Architects Envision "Algae Pontoon" Parks Linking Brooklyn, Manhattan, Governors Island


A proposal to use "algae pontoons" that could capture carbon emissions along urban arteries was declared the winner as the winner of WPA 2.0, a competition sponsored by the  UCLA Architecture and Urban Design think tank cityLAB. Riffing off the intentions of the original 1930s Works Progress Administration, the competition looked for ways that public works projects could be reimagined and redefined for the country's future—especially in the light of the $150 billion planned to be allocated to utilities and infrastructure development in the U.S.


"Carbon T.A.P.// Tunnel Algae Park" was designed by PORT Architecture + Urbanism, with offices in Chicago and New York, and works like a carbon-emissions recycling center that creates greenspace at the same time. The pontoons would attract carbon dioxide from cars and other vehicles and use them in bio-fuel production, and the areas containing the algae would be turned into a vast urban park that included wetlands, aquatic and avian habitats and recreational facilities like bike lanes and promenades. The proposal included a plan for implementation as a "algal-architecture" corridor that follows the Brooklyn-Battery Tunnel between Brooklyn, Governors Island, and Manhattan, along a route that the city's famous development czar Robert Moses proposed for cars in 1936.


A symposium held at the National Building Museum yesterday featured the presentations of all six finalists and the announcement of the winner. But here's the really exciting part: These finalists are forging a direct link with the government officials who can put their proposals into action since representatives from the Department of Housing and Urban Development (HUD), the Office of Urban Affairs, U.S. General Services Administration's Design Excellence Program, and the National Endowment for the Arts were all present as well. Today, cityLAB will march these proposals up to the Capitol and present them to the various government agencies as future ideas for U.S. infrastructure.

[WPA 2.0]

Add New Comment


  • Robert Matson

    Learn to enjoy the Hudson River waterways, as they are.
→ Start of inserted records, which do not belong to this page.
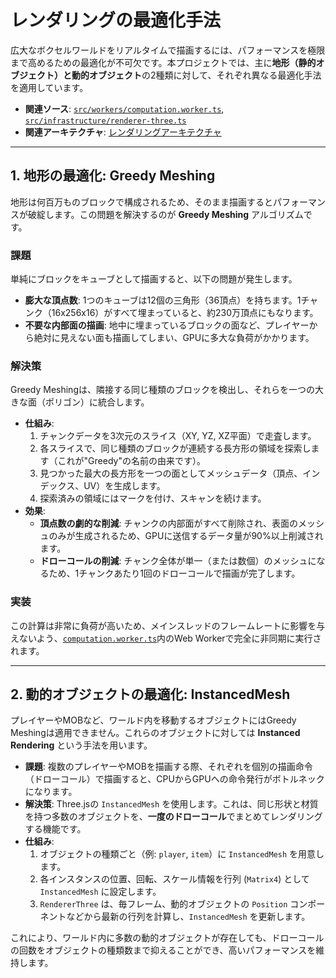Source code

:# レンダリングの最適化手法

広大なボクセルワールドをリアルタイムで描画するには、パフォーマンスを極限まで高めるための最適化が不可欠です。本プロジェクトでは、主に**地形（静的オブジェクト）**と**動的オブジェクト**の2種類に対して、それぞれ異なる最適化手法を適用しています。

-   **関連ソース**: [`src/workers/computation.worker.ts`](../../src/workers/computation.worker.ts), [`src/infrastructure/renderer-three.ts`](../../src/infrastructure/renderer-three.ts)
-   **関連アーキテクチャ**: [レンダリングアーキテクチャ](../architecture/rendering.md)

---

## 1. 地形の最適化: Greedy Meshing

地形は何百万ものブロックで構成されるため、そのまま描画するとパフォーマンスが破綻します。この問題を解決するのが **Greedy Meshing** アルゴリズムです。

### 課題

単純にブロックをキューブとして描画すると、以下の問題が発生します。
-   **膨大な頂点数**: 1つのキューブは12個の三角形（36頂点）を持ちます。1チャンク（16x256x16）がすべて埋まっていると、約230万頂点にもなります。
-   **不要な内部面の描画**: 地中に埋まっているブロックの面など、プレイヤーから絶対に見えない面も描画してしまい、GPUに多大な負荷がかかります。

### 解決策

Greedy Meshingは、隣接する同じ種類のブロックを検出し、それらを一つの大きな面（ポリゴン）に統合します。

-   **仕組み**:
    1.  チャンクデータを3次元のスライス（XY, YZ, XZ平面）で走査します。
    2.  各スライスで、同じ種類のブロックが連続する長方形の領域を探索します（これが"Greedy"の名前の由来です）。
    3.  見つかった最大の長方形を一つの面としてメッシュデータ（頂点、インデックス、UV）を生成します。
    4.  探索済みの領域にはマークを付け、スキャンを続けます。
-   **効果**:
    -   **頂点数の劇的な削減**: チャンクの内部面がすべて削除され、表面のメッシュのみが生成されるため、GPUに送信するデータ量が90%以上削減されます。
    -   **ドローコールの削減**: チャンク全体が単一（または数個）のメッシュになるため、1チャンクあたり1回のドローコールで描画が完了します。

### 実装

この計算は非常に負荷が高いため、メインスレッドのフレームレートに影響を与えないよう、[`computation.worker.ts`](../../src/workers/computation.worker.ts)内のWeb Workerで完全に非同期に実行されます。

---

## 2. 動的オブジェクトの最適化: InstancedMesh

プレイヤーやMOBなど、ワールド内を移動するオブジェクトにはGreedy Meshingは適用できません。これらのオブジェクトに対しては **Instanced Rendering** という手法を用います。

-   **課題**: 複数のプレイヤーやMOBを描画する際、それぞれを個別の描画命令（ドローコール）で描画すると、CPUからGPUへの命令発行がボトルネックになります。
-   **解決策**: Three.jsの `InstancedMesh` を使用します。これは、同じ形状と材質を持つ多数のオブジェクトを、**一度のドローコール**でまとめてレンダリングする機能です。
-   **仕組み**:
    1.  オブジェクトの種類ごと（例: `player`, `item`）に `InstancedMesh` を用意します。
    2.  各インスタンスの位置、回転、スケール情報を行列 (`Matrix4`) として `InstancedMesh` に設定します。
    3.  `RendererThree` は、毎フレーム、動的オブジェクトの `Position` コンポーネントなどから最新の行列を計算し、`InstancedMesh` を更新します。

これにより、ワールド内に多数の動的オブジェクトが存在しても、ドローコールの回数をオブジェクトの種類数まで抑えることができ、高いパフォーマンスを維持します。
    That alone is all that's required to make them attractive. There is no need for physical alteration or development on the waters around Manhattan.

    I, and many thousands of others, have, will and do swim every summer in the river's waters around Governor's Island, Manhattan and Long Island (Brooklyn). Swimming in the Hudson is a profound experience. And it's a shame that so few New Yorkers take it upon themselves to likewise enjoy the waters around us.
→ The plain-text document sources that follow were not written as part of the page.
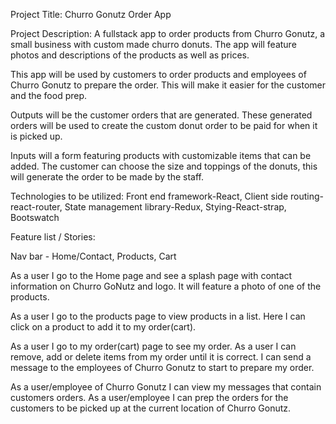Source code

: Project Title: Churro Gonutz Order App

Project Description: A fullstack app to order products from Churro Gonutz, a small business with custom made churro donuts. The app will feature photos and descriptions of the products as well as prices.

This app will be used by customers to order products and employees of Churro Gonutz to prepare the order. This will make it easier for the customer and the food prep.

Outputs will be the customer orders that are generated. These generated orders will be used to create the custom donut order to be paid for when it is picked up.

Inputs will a form featuring products with customizable items that can be added. The customer can choose the size and toppings of the donuts, this will generate the order to be made by the staff.

Technologies to be utilized: Front end framework-React, Client side routing-react-router, State management library-Redux, Stying-React-strap, Bootswatch

Feature list / Stories:

Nav bar - Home/Contact, Products, Cart

As a user I go to the Home page and see a splash page with contact information on Churro GoNutz and logo. It will feature a photo of one of the products.

As a user I go to the products page to view products in a list. Here I can click on a product to add it to my order(cart).

As a user I go to my order(cart) page to see my order. As a user I can remove, add or delete items from my order until it is correct. I can send a message to the employees of Churro Gonutz to start to prepare my order.   

As a user/employee of Churro Gonutz I can view my messages that contain customers orders. As a user/employee I can prep the orders for the customers to be picked up at the current location of Churro Gonutz.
    There is no need to build a park on the water. The water already IS a park. Leave it clean and untouched.

    Of additional concern, the islands and open skies over the water ways contribute significantly to the beauty and mystique of NYC. If we build parks like that proposed, it not only diminishes that natural beauty. It also takes us one logical step closer to building sad luxury housing and office buildings alongside. It's hard, but not impossible, to imagine anything uglier for New York.
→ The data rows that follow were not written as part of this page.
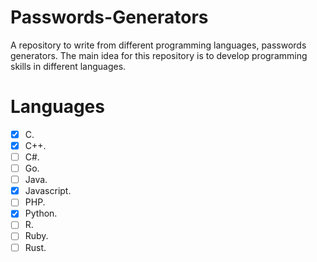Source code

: # Passwords-Generators
A repository to write from different programming languages, passwords generators. The main idea for this repository is to develop programming skills in different languages.

# Languages
- [X] C.
- [X] C++.
- [ ] C#.
- [ ] Go.
- [ ] Java.
- [X] Javascript.
- [ ] PHP.
- [X] Python.
- [ ] R.
- [ ] Ruby.
- [ ] Rust.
    (As for the predictable petty jokes, no, the water does not smell bad, a la Seinfeld's Kramer. It's not a sewer, it's a river.)

    - Robert Matson, Brooklyn, NY

  • Mcgarty1591

    Your ignorance and sheer stupidity is unbelievable! Building an "algae park" in NYC would be a tremendous architectural feat and would benefit the city and the ecosystem around it. It would remove much of the toxins that are emitted from the city and produce new, clean oxygen to breath. In times like these we need to look forward and generate plans that will better integrate our society with the planet that we live in. You are backwards! Haha, "leave it clean and untouched.." really? Is that what you are really saying the Hudson river is, clean and untouched? The Hudson river (particularly the section surrounding NYC) has been extracted of every bit of it's natural beauty and it is our job as the species responsible for it's degradation to at least propose solutions to fix what we have done. And to think that this idea is far fetched or too unattractive to solve the issue is unintelligent and absurd. And as for the predictable jokes, you are an idiot, a la the rest of the world.